The wheels are lighter and you can feel the difference. I have slashed some side walls but after going tubeless, I don't remember the last time I had a puncture. I'm sure I've had them but they seal so quickly you don't notice. I top the sealant off every now and then (I use Orange Seal which is better than Stans and doesn't congeal) and don't worry about it for the life of the tire.

I never really got a lot of flats before I went tubeless...but I had enough of them to be irritating every now and then.

Tubes are fine. They work great. I wouldn't fault anybody for sticking with them. Tubeless is better, in my opinion.

I carry a Tubolito tube as a spare on all of my bikes (and two of them on my bikepacking bike). They are very light, a third of the weight of a light latex tube. In the end, if you can't get the punctures to seal, can't repair the tire, or can't seat the bead, you can throw in the tube and you'll be no worse off than you were back in the stone age before tubeless tires. The Tubolitos are expensive but it's likely a one-time purchase which you will probably never use. If you store them carefully on your bike they will last a long time. I'll pay fifty bucks to shave a pound and a half of unnecessary weight off of my bikepacking bike which I hope to use on the Tour Divide next year, not to mention the space saving as they are very small when rolled up.
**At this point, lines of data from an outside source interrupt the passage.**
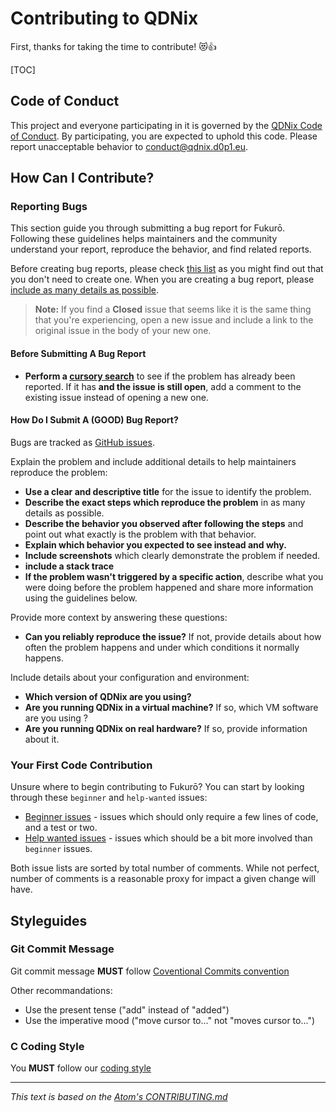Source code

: # Contributing to QDNix

First, thanks for taking the time to contribute! 😻👍

[TOC]

## Code of Conduct

This project and everyone participating in it is governed by the [QDNix Code of Conduct](CODE_OF_CONDUCT.md). By participating, you are expected to uphold this code.
Please report unacceptable behavior to [conduct@qdnix.d0p1.eu](mailto:conduct@qdnix.d0p1.eu).

## How Can I Contribute?

### Reporting Bugs

This section guide you through submitting a bug report for Fukurō. Following these guidelines helps maintainers and the community understand your report, reproduce the behavior, and find related reports.

Before creating bug reports, please check [this list](#before-submitting-a-bug-report) as you might find out that you don't need to create one. When you are creating a bug report, please [include as many details as possible](#how-do-i-submit-a-good-bug-report).

> **Note:** If you find a **Closed** issue that seems like it is the same thing that you're experiencing, open a new issue and include a link to the original issue in the body of your new one.

#### Before Submitting A Bug Report

* **Perform a [cursory search](https://github.com/d0p1s4m4/QDNix/issues?q=is%3Aissue+is%3Aopen)** to see if the problem has already been reported. If it has **and the issue is still open**, add a comment to the existing issue instead of opening a new one.

#### How Do I Submit A (GOOD) Bug Report?

Bugs are tracked as [GitHub issues](https://guides.github.com/features/issues/).

Explain the problem and include additional details to help maintainers reproduce the problem:

* **Use a clear and descriptive title** for the issue to identify the problem.
* **Describe the exact steps which reproduce the problem** in as many details as possible.
* **Describe the behavior you observed after following the steps** and point out what exactly is the problem with that behavior.
* **Explain which behavior you expected to see instead and why.**
* **Include screenshots** which clearly demonstrate the problem if needed. 
* **include a stack trace**
* **If the problem wasn't triggered by a specific action**, describe what you were doing before the problem happened and share more information using the guidelines below.

Provide more context by answering these questions:

* **Can you reliably reproduce the issue?** If not, provide details about how often the problem happens and under which conditions it normally happens.

Include details about your configuration and environment:

* **Which version of QDNix are you using?**
* **Are you running QDNix in a virtual machine?** If so, which VM software are you using ?
* **Are you running QDNix on real hardware?** If so, provide information about it.

### Your First Code Contribution

Unsure where to begin contributing to Fukurō? You can start by looking through these `beginner` and `help-wanted` issues:

* [Beginner issues](https://github.com/search?utf8=%E2%9C%93&q=is%3Aopen+is%3Aissue+label%3Abeginner+label%3Ahelp-wanted+repo%3Ad0p1s4m4%2QDNix+sort%3Acomments-desc) - issues which should only require a few lines of code, and a test or two.
* [Help wanted issues](https://github.com/search?q=is%3Aopen+is%3Aissue+label%3Ahelp-wanted+repo%3Ad0p1s4m4%2FQDNix+sort%3Acomments-desc+-label%3Abeginner) - issues which should be a bit more involved than `beginner` issues.

Both issue lists are sorted by total number of comments. While not perfect, number of comments is a reasonable proxy for impact a given change will have.

## Styleguides

### Git Commit Message

Git commit message **MUST** follow [Coventional Commits convention](https://www.conventionalcommits.org/en/v1.0.0/)

Other recommandations:
- Use the present tense ("add" instead of "added")
- Use the imperative mood ("move cursor to..." not "moves cursor to...")

### C Coding Style

You **MUST** follow our [coding style](http://style.d0p1.eu)

---

_This text is based on the [Atom's CONTRIBUTING.md](https://github.com/atom/atom/blob/master/CONTRIBUTING.md)_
Just an observation in regard to Tubolitos and other ostensibly expensive parts, bikes, or accessories. If they are high quality, give good service, and last a long time you will never be sorry you paid the extra money. I have never been out in the rain and sleet and cursed myself for having spent close to $300 on a high quality, waterproof jacket. I have two Patagonia Nanopuff jackets that I use for layering in the winter and to increase the R-value of my sleep kit. I paid something like $260 for the first one and $140 for the second one on sale. Seveny miles from the nearest town with the temperature dropping and the sleet coming down I have only fond memories of the money I spent.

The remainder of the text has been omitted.